Reference no: EM133144235
Question - ABC Limited prepares half-yearly interim financial statements. For the second half of 2021, the following items require attention.
1) Accounts receivable are stated at $1 million on 31 December 2021 and a provision of 5% is made on the balance for bad and doubtful debts. In the first half-yearly interim financial statements, 4% was provided on the balance as at 30 June 2021.
2) Inventory loss of $10,000 was provided in the first half-yearly interim financial statements for an item with cost $100,000. At the year end of 31 December 2021, the item has a net realizable value of $105,000.
3) A provision of $200,000 is made for restructuring in the second half-yearly interim financial statements. The restructuring plan is approved by the management on 22 December 2021 but due to the holidays, is announced on 3 January 2022.
4) ABC holds a bond with semi-annual interest payment on every 1 August and 1 February. The accountant of ABC accrues for five months' interest receivable at the year end in the second half-yearly interim financial statements.

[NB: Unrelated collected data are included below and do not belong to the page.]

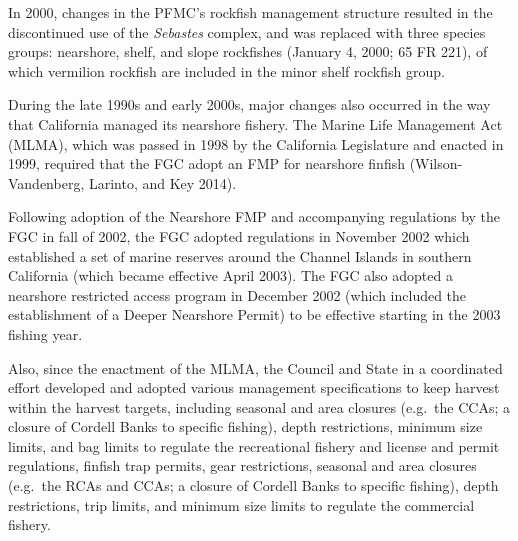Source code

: \documentclass[11pt,
  english,
  a4paper,
]{article}
\begin{document}
In 2000, changes in the PFMC's rockfish management structure resulted in the discontinued use of the \emph{Sebastes} complex, and was replaced with three species groups: nearshore, shelf, and slope rockfishes (January 4, 2000; 65 FR 221), of which vermilion rockfish are included in the minor shelf rockfish group.

During the late 1990s and early 2000s, major changes also occurred in the way that California managed its nearshore fishery. The Marine Life Management Act (MLMA), which was passed in 1998 by the California Legislature and enacted in 1999, required that the FGC adopt an FMP for nearshore finfish {(Wilson-Vandenberg, Larinto, and Key 2014)\leavevmode\tagmcend\tagstructend}.

Following adoption of the Nearshore FMP and accompanying regulations by the FGC in fall of 2002, the FGC adopted regulations in November 2002 which established a set of marine reserves around the Channel Islands in southern California (which became effective April 2003). The FGC also adopted a nearshore restricted access program in December 2002 (which included the establishment of a Deeper Nearshore Permit) to be effective starting in the 2003 fishing year.

Also, since the enactment of the MLMA, the Council and State in a coordinated effort developed and adopted various management specifications to keep harvest within the harvest targets, including seasonal and area closures (e.g.~the CCAs; a closure of Cordell Banks to specific fishing), depth restrictions, minimum size limits, and bag limits to regulate the recreational fishery and license and permit regulations, finfish trap permits, gear restrictions, seasonal and area closures (e.g.~the RCAs and CCAs; a closure of Cordell Banks to specific fishing), depth restrictions, trip limits, and minimum size limits to regulate the commercial fishery.
\end{document}
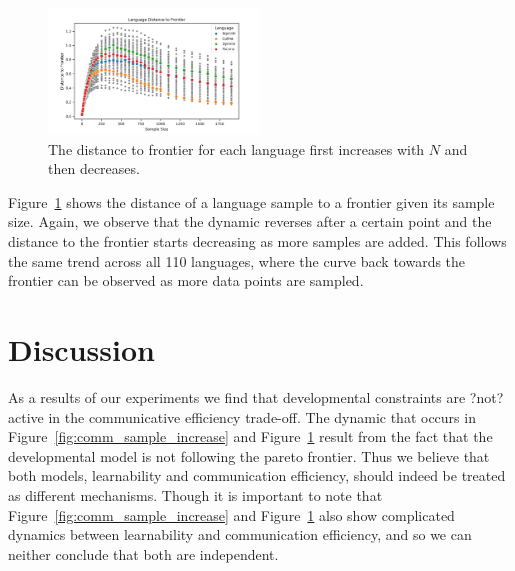 \documentclass[11pt]{article}
\begin{document}
\begin{figure}[h]
    \centering
    \includegraphics[width=0.5\textwidth]{docs/final_report_for_course/graphs/dist_frontier.png}
    \caption{The distance to frontier for each language first increases with $N$ and then decreases.}
    \label{fig:dist_frontier}
\end{figure}


Figure~\ref{fig:dist_frontier} shows the distance of a language sample to a frontier given its sample size.
Again, we observe that the dynamic reverses after a certain point and the distance to the frontier starts decreasing as more samples are added.
This follows the same trend across all 110 languages, where the curve back towards the frontier can be observed as more data points are sampled.



\section{Discussion}

As a results of our experiments we find that developmental constraints are ?not? active in the communicative efficiency trade-off. 
The dynamic that occurs in Figure~\ref{fig:comm_sample_increase} and Figure~\ref{fig:dist_frontier} result from the fact that the developmental model is not following the pareto frontier.
Thus we believe that both models, learnability and communication efficiency, should indeed be treated as different mechanisms. 
Though it is important to note that Figure~\ref{fig:comm_sample_increase} and Figure~\ref{fig:dist_frontier}  also show complicated dynamics between learnability and communication efficiency, and so we can neither conclude that both are independent. 




\end{document}
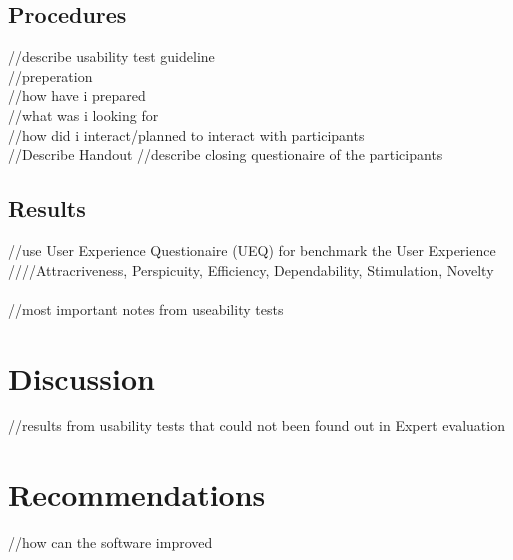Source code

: \documentclass[]{article}
\begin{document}
\subsection{Procedures} \label{usability_tests_procedures}
//describe usability test guideline  \\
{//preperation \\
	//how have i prepared \\
	//what was i looking for\\
	//how did i interact/planned to interact with participants\\}
//Describe Handout
//describe closing questionaire of the participants

\subsection{Results}
//use User Experience Questionaire (UEQ) for benchmark the User Experience\\
////Attracriveness, Perspicuity, Efficiency, Dependability, Stimulation, Novelty\\\\
//most important notes from useability tests 


\section{Discussion}
//results from usability tests that could not been found out in Expert evaluation\\

\section{Recommendations}
//how can the software improved \\


\newpage



\end{document}
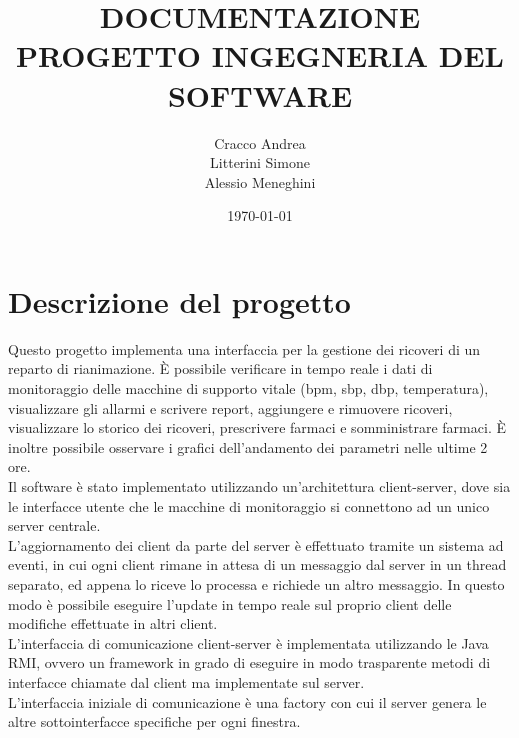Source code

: \documentclass{article}
\begin{document}
\title{DOCUMENTAZIONE PROGETTO INGEGNERIA DEL SOFTWARE}

\author{Cracco Andrea\\Litterini Simone\\Alessio Meneghini }

\date{\today}

\maketitle

\vspace{1.5cm}

\newpage


\section{Descrizione del progetto}

Questo progetto implementa una interfaccia per la gestione dei ricoveri di un reparto di rianimazione.
\`E possibile verificare in tempo reale i dati di monitoraggio delle macchine di supporto vitale (bpm, sbp, dbp, temperatura),
visualizzare gli allarmi e scrivere report, aggiungere e rimuovere ricoveri, visualizzare lo storico dei ricoveri,
prescrivere farmaci e somministrare farmaci.
\`E inoltre possibile osservare i grafici dell'andamento dei parametri nelle ultime 2 ore.\\

Il software \`e stato implementato utilizzando un'architettura client-server, dove sia le interfacce utente che le macchine
di monitoraggio si connettono ad un unico server centrale.\\

L'aggiornamento dei client da parte del server \`e effettuato tramite un sistema ad eventi, in cui ogni client rimane in attesa
di un messaggio dal server in un thread separato, ed appena lo riceve lo processa e richiede un altro messaggio.
In questo modo \`e possibile eseguire l'update in tempo reale sul proprio client delle modifiche effettuate in altri client.\\

L'interfaccia di comunicazione client-server \`e implementata utilizzando le Java RMI, ovvero un framework in grado di eseguire
in modo trasparente metodi di interfacce chiamate dal client ma implementate sul server.\\

L'interfaccia iniziale di comunicazione \`e una factory con cui il server genera le altre sottointerfacce specifiche per ogni finestra.\\
\end{document}
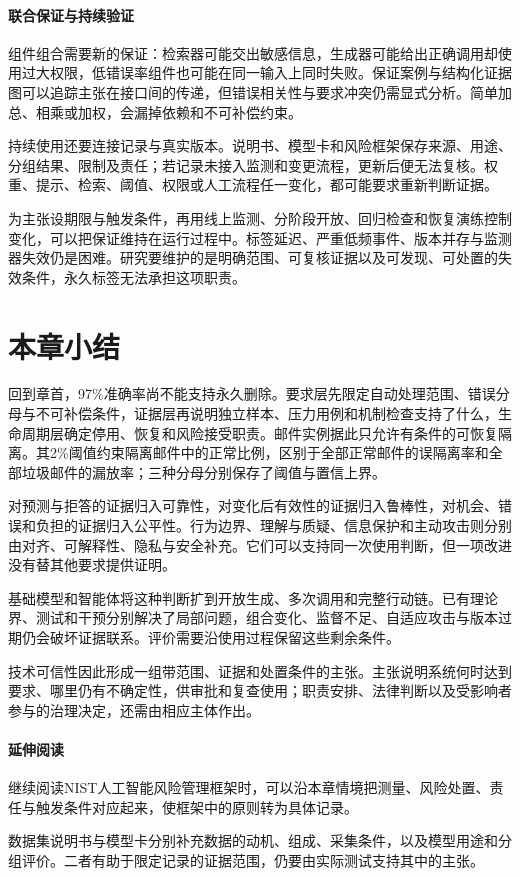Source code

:\paragraph{联合保证与持续验证}

组件组合需要新的保证：检索器可能交出敏感信息，生成器可能给出正确调用却使用过大权限，低错误率组件也可能在同一输入上同时失败。保证案例与结构化证据图可以追踪主张在接口间的传递，但错误相关性与要求冲突仍需显式分析。简单加总、相乘或加权，会漏掉依赖和不可补偿约束。

持续使用还要连接记录与真实版本。说明书、模型卡和风险框架保存来源、用途、分组结果、限制及责任；若记录未接入监测和变更流程，更新后便无法复核。权重、提示、检索、阈值、权限或人工流程任一变化，都可能要求重新判断证据。

为主张设期限与触发条件，再用线上监测、分阶段开放、回归检查和恢复演练控制变化，可以把保证维持在运行过程中。标签延迟、严重低频事件、版本并存与监测器失效仍是困难。研究要维护的是明确范围、可复核证据以及可发现、可处置的失效条件，永久标签无法承担这项职责。

\section{本章小结}
\label{sec:trust-foundations-summary}

回到章首，97\%准确率尚不能支持永久删除。要求层先限定自动处理范围、错误分母与不可补偿条件，证据层再说明独立样本、压力用例和机制检查支持了什么，生命周期层确定停用、恢复和风险接受职责。邮件实例据此只允许有条件的可恢复隔离。其2\%阈值约束隔离邮件中的正常比例，区别于全部正常邮件的误隔离率和全部垃圾邮件的漏放率；三种分母分别保存了阈值与置信上界。

对预测与拒答的证据归入可靠性，对变化后有效性的证据归入鲁棒性，对机会、错误和负担的证据归入公平性。行为边界、理解与质疑、信息保护和主动攻击则分别由对齐、可解释性、隐私与安全补充。它们可以支持同一次使用判断，但一项改进没有替其他要求提供证明。

基础模型和智能体将这种判断扩到开放生成、多次调用和完整行动链。已有理论界、测试和干预分别解决了局部问题，组合变化、监督不足、自适应攻击与版本过期仍会破坏证据联系。评价需要沿使用过程保留这些剩余条件。

技术可信性因此形成一组带范围、证据和处置条件的主张。主张说明系统何时达到要求、哪里仍有不确定性，供审批和复查使用；职责安排、法律判断以及受影响者参与的治理决定，还需由相应主体作出。

\paragraph{延伸阅读}

继续阅读NIST人工智能风险管理框架时，可以沿本章情境把测量、风险处置、责任与触发条件对应起来，使框架中的原则转为具体记录。

数据集说明书与模型卡分别补充数据的动机、组成、采集条件，以及模型用途和分组评价。二者有助于限定记录的证据范围，仍要由实际测试支持其中的主张。
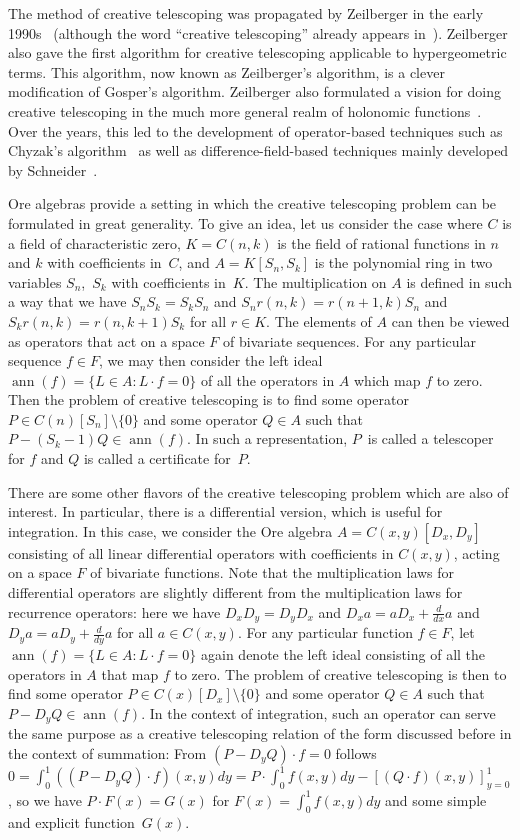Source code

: \documentclass{jssc}
\begin{document}
 The method of creative telescoping was propagated by Zeilberger in the early
 1990s~\cite{wilf90,wilf92a,zeilberger91,petkovsek97}  (although the word ``creative telescoping'' already appears
 in~\cite{vanDerPoorten79}).  Zeilberger also gave the first algorithm for creative
 telescoping applicable to hypergeometric terms. This algorithm, now known as
 Zeilberger's algorithm, is a clever modification of Gosper's algorithm.
 Zeilberger also formulated a vision for doing creative telescoping in the much more
 general realm of holonomic functions~\cite{zeilberger90}. Over the years, this led to the
 development of operator-based techniques such as Chyzak's algorithm~\cite{chyzak98a,chyzak00}
 as well as difference-field-based techniques mainly developed by
 Schneider~\cite{schneider01,schneider08,schneider13b}.


 \def\ann{\operatorname{ann}}%
 Ore algebras provide a setting in which the creative telescoping problem can be formulated
 in great generality. To give an idea, let us consider the case where $C$ is a field of
 characteristic zero,
 $K=C(n,k)$ is the field of rational functions in $n$ and $k$ with coefficients in~$C$, and
 $A=K[S_n,S_k]$ is the polynomial ring in two variables $S_n$,~$S_k$ with coefficients in~$K$.
 The multiplication on $A$ is defined in such a way that we have
 $S_nS_k = S_kS_n$ and
 $S_n r(n,k)=r(n+1,k)S_n$ and
 $S_k r(n,k)=r(n,k+1)S_k$ for all $r\in K$.
 The elements of $A$ can then be viewed as operators that act on a space $F$ of bivariate sequences.
 For any particular sequence $f\in F$, we may then consider the left ideal $\ann(f)=\{L\in A:L\cdot f=0\}$
 of all the operators in $A$ which map $f$ to zero. Then the problem of creative telescoping is
 to find some operator $P\in C(n)[S_n]\setminus\{0\}$ and some operator $Q\in A$ such that $P-(S_k-1)Q\in\ann(f)$.
 In such a representation, $P$~is called a telescoper for $f$ and $Q$ is called a certificate for~$P$.

 There are some other flavors of the creative telescoping problem which are also of interest.
 In particular, there is a differential version, which is useful for integration. In this case,
 we consider the Ore algebra $A=C(x,y)[D_x,D_y]$ consisting of all linear differential operators
 with coefficients in $C(x,y)$, acting on a space $F$ of bivariate functions.
 Note that the multiplication laws for differential operators are slightly different from the multiplication
 laws for recurrence operators: here we have $D_xD_y=D_yD_x$ and $D_xa=aD_x + \frac d{dx}a$ and $D_ya=aD_y+\frac d{dy}a$
 for all $a\in C(x,y)$.
 For any particular function $f\in F$, let $\ann(f)=\{L\in A:L\cdot f=0\}$ again denote the left ideal
 consisting of all the operators in $A$ that map $f$ to zero. The problem of creative telescoping is then
 to find some operator $P\in C(x)[D_x]\setminus\{0\}$ and some operator $Q\in A$ such that $P-D_yQ\in\ann(f)$.
 In the context of integration, such an operator can serve the same purpose as a creative telescoping relation
 of the form discussed before in the context of summation:
 From $(P-D_yQ)\cdot f=0$ follows $0=\int_0^1((P-D_yQ)\cdot f)(x,y)dy=P\cdot\int_0^1 f(x,y)dy-[(Q\cdot f)(x,y)]_{y=0}^{1}$,
 so we have $P\cdot F(x)=G(x)$ for $F(x)=\int_0^1 f(x,y)dy$ and some simple and explicit function~$G(x)$.
\end{document}
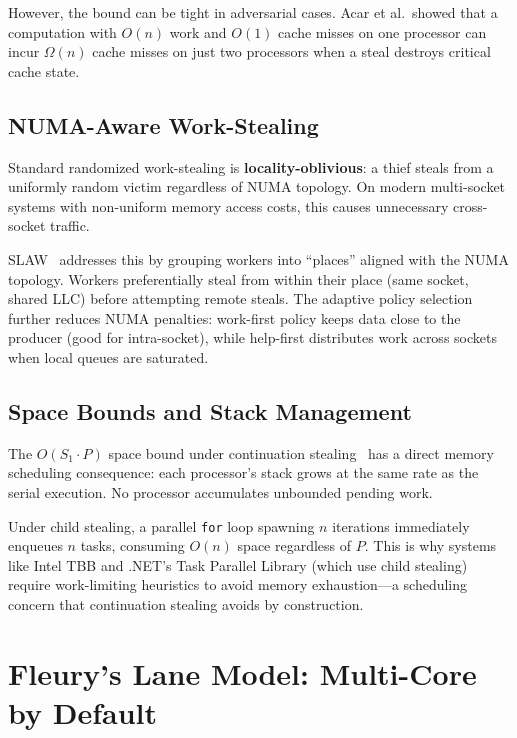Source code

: \documentclass[11pt,letterpaper]{article}
\begin{document}
However, the bound can be tight in adversarial cases. Acar et al.\ showed that a computation with $O(n)$ work and $O(1)$ cache misses on one processor can incur $\Omega(n)$ cache misses on just two processors when a steal destroys critical cache state.

\subsection{NUMA-Aware Work-Stealing}

Standard randomized work-stealing is \textbf{locality-oblivious}: a thief steals from a uniformly random victim regardless of NUMA topology. On modern multi-socket systems with non-uniform memory access costs, this causes unnecessary cross-socket traffic.

SLAW~\cite{guo2010slaw} addresses this by grouping workers into ``places'' aligned with the NUMA topology. Workers preferentially steal from within their place (same socket, shared LLC) before attempting remote steals. The adaptive policy selection further reduces NUMA penalties: work-first policy keeps data close to the producer (good for intra-socket), while help-first distributes work across sockets when local queues are saturated.

\subsection{Space Bounds and Stack Management}

The $O(S_1 \cdot P)$ space bound under continuation stealing~\cite{blumofe1999workstealing} has a direct memory scheduling consequence: each processor's stack grows at the same rate as the serial execution. No processor accumulates unbounded pending work.

Under child stealing, a parallel \texttt{for} loop spawning $n$ iterations immediately enqueues $n$ tasks, consuming $O(n)$ space regardless of $P$. This is why systems like Intel TBB and .NET's Task Parallel Library (which use child stealing) require work-limiting heuristics to avoid memory exhaustion---a scheduling concern that continuation stealing avoids by construction.

\section{Fleury's Lane Model: Multi-Core by Default}
\label{sec:fleury}
\end{document}

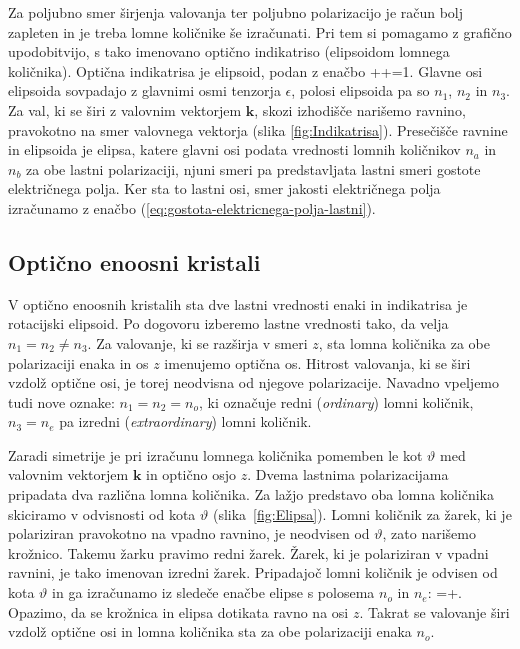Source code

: Za poljubno smer širjenja valovanja ter poljubno polarizacijo je račun
bolj zapleten in je treba lomne količnike še izračunati. Pri tem si pomagamo 
z grafično upodobitvijo, s tako imenovano 
optično indikatriso (elipsoidom lomnega
količnika). Optična indikatrisa je elipsoid, podan z enačbo
\beq
{}++=1.
\eeq
Glavne osi elipsoida sovpadajo z glavnimi osmi tenzorja $\epsilon$, 
polosi elipsoida pa so $n_{1}$, $n_{2}$ in $n_{3}$. 
Za val, ki se širi z valovnim vektorjem $\mathbf{k}$, skozi izhodišče
narišemo ravnino, pravokotno na smer valovnega vektorja (slika \ref{fig:Indikatrisa}).
Presečišče ravnine in elipsoida je elipsa, katere glavni osi podata
vrednosti lomnih količnikov $n_{a}$ in $n_{b}$ za obe lastni polarizaciji,
njuni smeri pa predstavljata lastni smeri gostote električnega polja. Ker
sta to lastni osi, smer jakosti električnega polja izračunamo z
enačbo (\ref{eq:gostota-elektricnega-polja-lastni}).

\subsection*{Optično enoosni kristali}
V optično enoosnih kristalih sta dve lastni vrednosti enaki in indikatrisa je rotacijski 
elipsoid. Po dogovoru izberemo lastne vrednosti tako, da velja $n_{1}=n_{2}\neq n_{3}$. 
Za valovanje, ki se razširja v smeri $z$, sta lomna količnika za obe polarizaciji 
enaka in os $z$ imenujemo optična os. Hitrost valovanja, ki
se širi vzdolž optične osi, je torej neodvisna od njegove polarizacije.
Navadno vpeljemo tudi nove oznake: $n_{1}=n_{2}=n_{o}$, ki označuje redni (\textit{ordinary})
lomni količnik, $n_{3}=n_{e}$ pa izredni (\textit{extraordinary}) lomni količnik. 


Zaradi simetrije je pri izračunu lomnega količnika pomemben le kot 
$\vartheta$ med valovnim vektorjem $\mathbf{k}$ in optično osjo $z$. Dvema 
lastnima polarizacijama pripadata dva različna lomna količnika. 
Za lažjo predstavo oba lomna količnika skiciramo v odvisnosti
od kota $\vartheta$ (slika~\ref{fig:Elipsa}). Lomni količnik za žarek, ki
je polariziran pravokotno na vpadno ravnino, je neodvisen od $\vartheta$, zato narišemo krožnico.
Takemu žarku pravimo redni žarek. 
Žarek, ki je polariziran v vpadni ravnini, je tako imenovan izredni žarek. Pripadajoč
lomni količnik je odvisen od kota $\vartheta$ in ga izračunamo iz sledeče enačbe elipse
s polosema $n_o$ in $n_e$: 
\beq
{}=+.
\label{eq:izreden}
\eeq
Opazimo, da se krožnica in elipsa dotikata ravno na osi $z$. Takrat se 
valovanje širi vzdolž optične osi in lomna količnika sta za obe polarizaciji enaka $n_o$. 

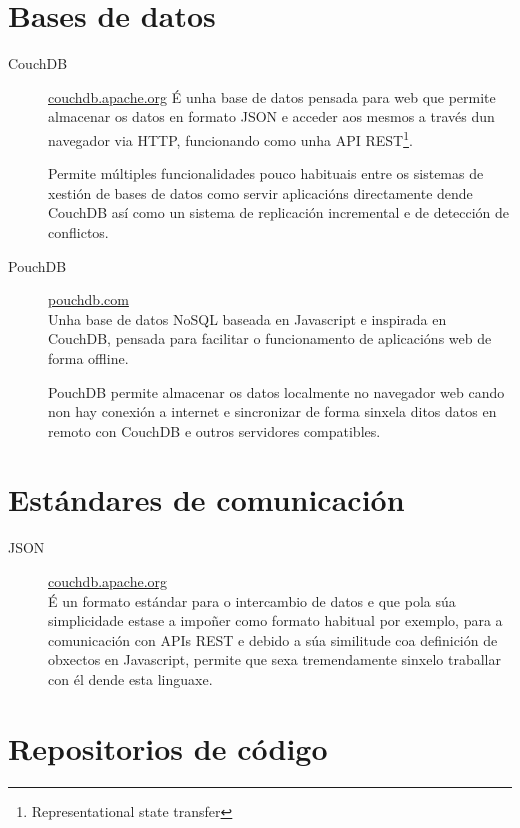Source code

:   \section{Bases de datos}

  \begin{description}

     \item [CouchDB] \href{http://couchdb.apache.org/}{couchdb.apache.org} É 
unha base de datos 
pensada para web que permite almacenar 
os datos en formato JSON e acceder aos mesmos a través dun navegador via HTTP, 
funcionando como unha API REST\footnote{Representational state 
transfer}.

  Permite múltiples funcionalidades pouco habituais entre os sistemas de 
xestión de bases de datos como servir aplicacións directamente dende 
CouchDB así como un sistema de replicación incremental e de detección de 
conflictos.

     \item [PouchDB] \href{https://pouchdb.com/}{pouchdb.com}\\ Unha base de 
datos NoSQL 
baseada en Javascript e inspirada 
en CouchDB, pensada para facilitar o funcionamento de aplicacións web de forma 
offline.

PouchDB permite almacenar os datos localmente no navegador web cando non 
hay conexión a internet e sincronizar de forma sinxela ditos datos en remoto con 
CouchDB e outros servidores compatibles.%

  \end{description}

  \section{Estándares de comunicación}

  \begin{description}
   \item [JSON] \href{http://couchdb.apache.org/}{couchdb.apache.org}\\ É un 
formato estándar para o 
intercambio de datos e que pola súa 
simplicidade estase a impoñer como formato habitual por exemplo, para a comunicación con 
APIs REST e debido a súa similitude coa definición de obxectos en Javascript, 
permite que 
sexa tremendamente sinxelo traballar con él dende esta linguaxe.
  \end{description}

  \section{Repositorios de código}

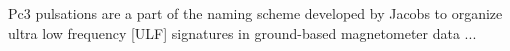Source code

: 
Pc3 pulsations are a part of the naming scheme developed by Jacobs to
organize ultra low frequency [ULF] signatures in ground-based
magnetometer data ...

5) Up to 31 December 2021, ABC adopts the cost model for investment properties. On that day, it decides to change to the fair value model with effect from 1 January 2021 for both the annual financial statements and the interim financial statements for the second half-year.
Required - Make a report to the directors of ABC to discuss the appropriate accounting treatment for the above items in the interim financial statements for the second half-year.